Eighteen meters to the sky. The tallest astile cross in the world, a work made by the sculptor Andrea Trisciuzzi, strongly desired by Mirko Zanini, the president of the cultural association "Totus Tuus", will be blessed on Monday 18 May, the day on which the centenary of the birth of Saint John Paul II occurs. It is Pope Wojtyla, with his face contracted in the suffering of the world and a hand outstretched towards God who welcomes him, the last of the six great figures who animate the cross raised in the Veronese area and ready to reach its destination: Mount Faloria which it overlooks Cortina d’Ampezzo.

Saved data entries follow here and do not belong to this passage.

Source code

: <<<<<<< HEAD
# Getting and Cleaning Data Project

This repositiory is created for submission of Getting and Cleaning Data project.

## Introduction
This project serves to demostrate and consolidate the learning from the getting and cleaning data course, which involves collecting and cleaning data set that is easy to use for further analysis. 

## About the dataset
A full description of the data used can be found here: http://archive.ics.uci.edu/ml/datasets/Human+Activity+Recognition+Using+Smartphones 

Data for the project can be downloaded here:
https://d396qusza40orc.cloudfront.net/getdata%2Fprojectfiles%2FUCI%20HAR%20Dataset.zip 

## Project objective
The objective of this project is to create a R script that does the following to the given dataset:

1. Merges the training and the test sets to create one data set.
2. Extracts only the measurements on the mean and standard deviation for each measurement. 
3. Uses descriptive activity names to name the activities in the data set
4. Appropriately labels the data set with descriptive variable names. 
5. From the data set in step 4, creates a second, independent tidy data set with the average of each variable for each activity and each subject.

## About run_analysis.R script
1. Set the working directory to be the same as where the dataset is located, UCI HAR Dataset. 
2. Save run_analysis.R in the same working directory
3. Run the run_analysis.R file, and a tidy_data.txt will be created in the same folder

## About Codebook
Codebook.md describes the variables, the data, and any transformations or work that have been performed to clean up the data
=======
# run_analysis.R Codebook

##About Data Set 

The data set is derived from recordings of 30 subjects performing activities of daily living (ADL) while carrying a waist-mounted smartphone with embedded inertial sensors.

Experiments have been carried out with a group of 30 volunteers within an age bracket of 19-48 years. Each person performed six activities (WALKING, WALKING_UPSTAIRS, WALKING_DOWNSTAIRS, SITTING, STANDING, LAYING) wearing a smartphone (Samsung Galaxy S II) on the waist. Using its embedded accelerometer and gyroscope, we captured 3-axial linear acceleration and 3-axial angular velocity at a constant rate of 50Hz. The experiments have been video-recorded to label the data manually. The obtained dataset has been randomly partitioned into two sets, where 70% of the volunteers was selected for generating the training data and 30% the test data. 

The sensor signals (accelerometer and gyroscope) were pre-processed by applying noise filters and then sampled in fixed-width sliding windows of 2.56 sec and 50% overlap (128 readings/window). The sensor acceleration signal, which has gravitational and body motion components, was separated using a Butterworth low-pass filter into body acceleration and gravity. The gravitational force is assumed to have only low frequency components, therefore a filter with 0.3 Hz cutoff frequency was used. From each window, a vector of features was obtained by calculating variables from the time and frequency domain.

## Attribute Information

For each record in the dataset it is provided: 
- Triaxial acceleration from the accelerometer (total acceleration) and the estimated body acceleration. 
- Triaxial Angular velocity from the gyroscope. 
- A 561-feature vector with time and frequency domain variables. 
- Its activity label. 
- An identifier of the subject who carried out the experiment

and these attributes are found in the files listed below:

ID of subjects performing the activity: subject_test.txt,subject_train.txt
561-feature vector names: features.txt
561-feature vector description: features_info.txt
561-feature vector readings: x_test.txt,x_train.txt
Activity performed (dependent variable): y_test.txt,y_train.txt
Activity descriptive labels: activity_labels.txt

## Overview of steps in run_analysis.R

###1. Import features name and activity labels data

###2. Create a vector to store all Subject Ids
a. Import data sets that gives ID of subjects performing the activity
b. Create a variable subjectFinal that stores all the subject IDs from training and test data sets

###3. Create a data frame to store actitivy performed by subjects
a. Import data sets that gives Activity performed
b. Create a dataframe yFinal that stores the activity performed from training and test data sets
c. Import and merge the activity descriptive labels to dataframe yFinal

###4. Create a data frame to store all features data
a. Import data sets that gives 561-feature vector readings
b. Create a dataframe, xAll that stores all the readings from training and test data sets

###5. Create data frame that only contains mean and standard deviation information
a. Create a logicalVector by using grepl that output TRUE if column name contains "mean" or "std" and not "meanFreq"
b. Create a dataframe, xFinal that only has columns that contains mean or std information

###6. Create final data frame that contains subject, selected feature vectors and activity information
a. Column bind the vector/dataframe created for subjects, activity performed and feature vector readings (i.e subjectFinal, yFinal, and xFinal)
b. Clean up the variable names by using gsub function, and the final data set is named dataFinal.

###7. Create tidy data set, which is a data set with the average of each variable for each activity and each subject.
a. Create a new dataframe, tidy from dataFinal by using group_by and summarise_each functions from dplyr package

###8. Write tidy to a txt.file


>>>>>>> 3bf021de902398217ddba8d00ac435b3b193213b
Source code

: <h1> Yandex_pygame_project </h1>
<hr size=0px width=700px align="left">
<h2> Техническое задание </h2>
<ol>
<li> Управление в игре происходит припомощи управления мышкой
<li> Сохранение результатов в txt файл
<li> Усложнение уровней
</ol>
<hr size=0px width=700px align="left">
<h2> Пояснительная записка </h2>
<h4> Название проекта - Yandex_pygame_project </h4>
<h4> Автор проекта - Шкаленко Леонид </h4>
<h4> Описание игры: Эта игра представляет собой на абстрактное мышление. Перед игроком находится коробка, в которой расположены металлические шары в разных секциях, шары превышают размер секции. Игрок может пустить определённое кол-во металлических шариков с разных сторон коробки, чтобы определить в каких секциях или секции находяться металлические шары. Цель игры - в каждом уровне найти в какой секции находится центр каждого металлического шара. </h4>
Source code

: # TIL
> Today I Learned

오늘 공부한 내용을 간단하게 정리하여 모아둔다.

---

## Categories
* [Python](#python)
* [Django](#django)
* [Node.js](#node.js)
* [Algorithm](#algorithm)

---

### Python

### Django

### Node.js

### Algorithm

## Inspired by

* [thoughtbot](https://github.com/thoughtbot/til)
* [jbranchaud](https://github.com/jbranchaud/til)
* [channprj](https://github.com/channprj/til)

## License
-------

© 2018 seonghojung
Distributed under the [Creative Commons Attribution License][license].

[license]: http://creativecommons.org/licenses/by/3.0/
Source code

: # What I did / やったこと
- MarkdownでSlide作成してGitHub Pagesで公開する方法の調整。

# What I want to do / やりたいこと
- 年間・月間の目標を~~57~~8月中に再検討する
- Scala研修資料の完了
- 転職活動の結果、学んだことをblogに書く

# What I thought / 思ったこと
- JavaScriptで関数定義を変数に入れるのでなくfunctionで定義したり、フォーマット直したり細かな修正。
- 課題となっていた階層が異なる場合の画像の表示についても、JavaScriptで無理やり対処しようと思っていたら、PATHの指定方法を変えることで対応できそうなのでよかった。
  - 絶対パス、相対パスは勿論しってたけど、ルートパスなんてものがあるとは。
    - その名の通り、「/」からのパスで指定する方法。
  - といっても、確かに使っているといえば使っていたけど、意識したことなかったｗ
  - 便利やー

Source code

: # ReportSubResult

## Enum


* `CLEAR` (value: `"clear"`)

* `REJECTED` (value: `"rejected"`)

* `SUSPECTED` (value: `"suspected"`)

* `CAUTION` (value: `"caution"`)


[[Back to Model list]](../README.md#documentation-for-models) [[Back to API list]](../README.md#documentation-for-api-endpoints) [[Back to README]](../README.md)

A work of art, but also an engineering work considering that the six figures, carved in a particular resin material with high resistance and empty in their inside, wrap around, in blocks of three meters, an iron-carbon pole that has become the skeleton that guarantees stability to the whole structure. "Unfortunately the pandemic caused by the Coronavirus", explains Mirko Zanini "has conditioned our dream of being already on Mount Faloria, but the resumption of Masses in the Churches on the day of the centenary of the birth of Pope Wojtyla means that the Saint's hand is not extended only upwards, as in the sculpture, but also from top to the bottom, towards his people”.
The blessing of the cross will be given on Monday 18 May at 11 am by Don Maurizio Viviani, Director of the Diocesan Museum of Sacred Art of Verona. A Mass will be celebrated on the same day in the Cathedral by Monsignor Giuseppe Zenti, Bishop of Verona, at 6.30 pm live on Telepace.